Our wonderful mutt suddenly got some sort of seizure disorder when she was 11 or so while we were on vacation in Cape Cod. She seized twice in the space of a few hours. The first one lasted only 10-20 seconds (which seemed like a lot at the time) including incontinence. She was a little disoriented afterward, but seemed fine after 15 minutes or so. A few hours later, however, she had another seizure the initial phase of which lasted for several minutes – involuntary leg motions, complete nonresponsiveness, foaming at the mouth. Then she got up and started walking around stiffly and apparently aimlessly, but generally in an expanding spiral, still completely nonresponsive to having her name called or being touched. This eventually took her outside the house where we were, and she wound up crawling under the house (something she had never done before in a decade of going there) and going to sleep for hours.
I was sure she was dead. I was sitting by the place she had gotten under the house from – I couldn’t have made it to where she was, the space was too tight – sobbing. Finally, I could make out that she was, in fact, breathing. I sat there until she finally crawled out again, then took her to the vet. (I had spent a good deal of the waiting time on the phone with vets, or doing online research.)

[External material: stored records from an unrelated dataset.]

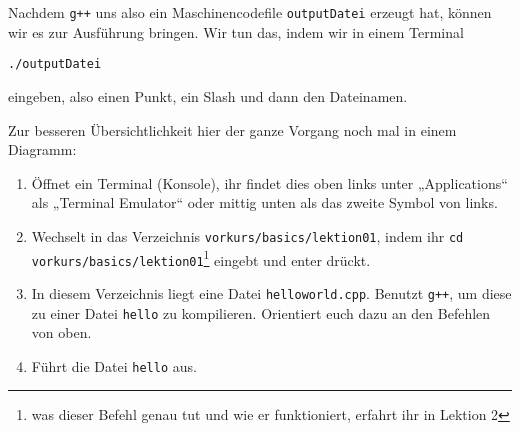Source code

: Nachdem \texttt{g++} uns also ein Maschinencodefile \texttt{outputDatei}
erzeugt hat, können wir es zur Ausführung bringen. Wir tun das, indem wir in
einem Terminal
\begin{center}
    \texttt{./outputDatei}
\end{center}
eingeben, also einen Punkt, ein Slash und dann den Dateinamen.

Zur besseren Übersichtlichkeit hier der ganze Vorgang noch mal in einem
Diagramm:

\begin{center}
\end{center}

\begin{praxis}
    \begin{enumerate}
        \item Öffnet ein Terminal (Konsole), ihr findet dies oben links unter „Applications“ als „Terminal Emulator“ oder mittig unten als das zweite Symbol von links.
        \item Wechselt in das Verzeichnis \texttt{vorkurs/basics/lektion01}, indem ihr
              \texttt{cd vorkurs/basics/lektion01}\footnote{was dieser Befehl genau tut und wie er funktioniert, erfahrt ihr in Lektion 2} eingebt und enter drückt.
        \item In diesem Verzeichnis liegt eine Datei \texttt{helloworld.cpp}.
              Benutzt \texttt{g++}, um diese zu einer Datei \texttt{hello} zu
              kompilieren. Orientiert euch dazu an den Befehlen von oben.
        \item Führt die Datei \texttt{hello} aus.
    \end{enumerate}
\end{praxis}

The vet thought she had some sort of tick-borne illness. She prescribed a bunch of drugs, including antibiotics, tramidol, and steroids. (The steroids made her pee in the house plenty.) The dog had one more brief seizure a few days later, after which we led her to a dark bedroom to recover.
She lived another three years, and as far as we know she was seizure-free, without any specific medication. She aged a lot instantly, however, and was never as athletic again as she had been. Also, she was constantly molting, losing a full coat and replacing it every few months.
One day I came home from work early, to find her in the middle of a huge seizure, alive and eyes open but completely unresponsive in a pile of her own feces, in a place she would never have chosen to lie. She was occasionally jerking her legs. I waited for 20 minutes and there was no change in her condition. I wrapped her in a blanket and brought her to the vet ER. She never regained consciousness as far as I could tell. When the vet saw her, he asked if she was alive, then he said, “You can’t possibly want me to try to revive this dog.”